**EXTRACTED DATA:**
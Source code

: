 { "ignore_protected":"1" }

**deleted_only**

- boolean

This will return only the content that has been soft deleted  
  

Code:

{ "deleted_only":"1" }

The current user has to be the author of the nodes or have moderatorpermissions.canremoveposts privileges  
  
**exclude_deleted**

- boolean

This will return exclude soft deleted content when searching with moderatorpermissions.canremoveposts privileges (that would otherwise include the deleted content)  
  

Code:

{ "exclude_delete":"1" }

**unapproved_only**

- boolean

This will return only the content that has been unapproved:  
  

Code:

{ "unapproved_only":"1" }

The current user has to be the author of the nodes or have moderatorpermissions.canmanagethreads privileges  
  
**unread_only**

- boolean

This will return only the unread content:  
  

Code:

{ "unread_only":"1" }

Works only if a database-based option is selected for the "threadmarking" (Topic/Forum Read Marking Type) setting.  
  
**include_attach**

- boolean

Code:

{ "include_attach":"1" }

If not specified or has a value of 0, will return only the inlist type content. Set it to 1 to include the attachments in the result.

**PROBLEM TO SOLVE:**
In the records shown above, how many lines include the word "soft"? Answer with the number only.

**WRITTEN SOLUTION:**
2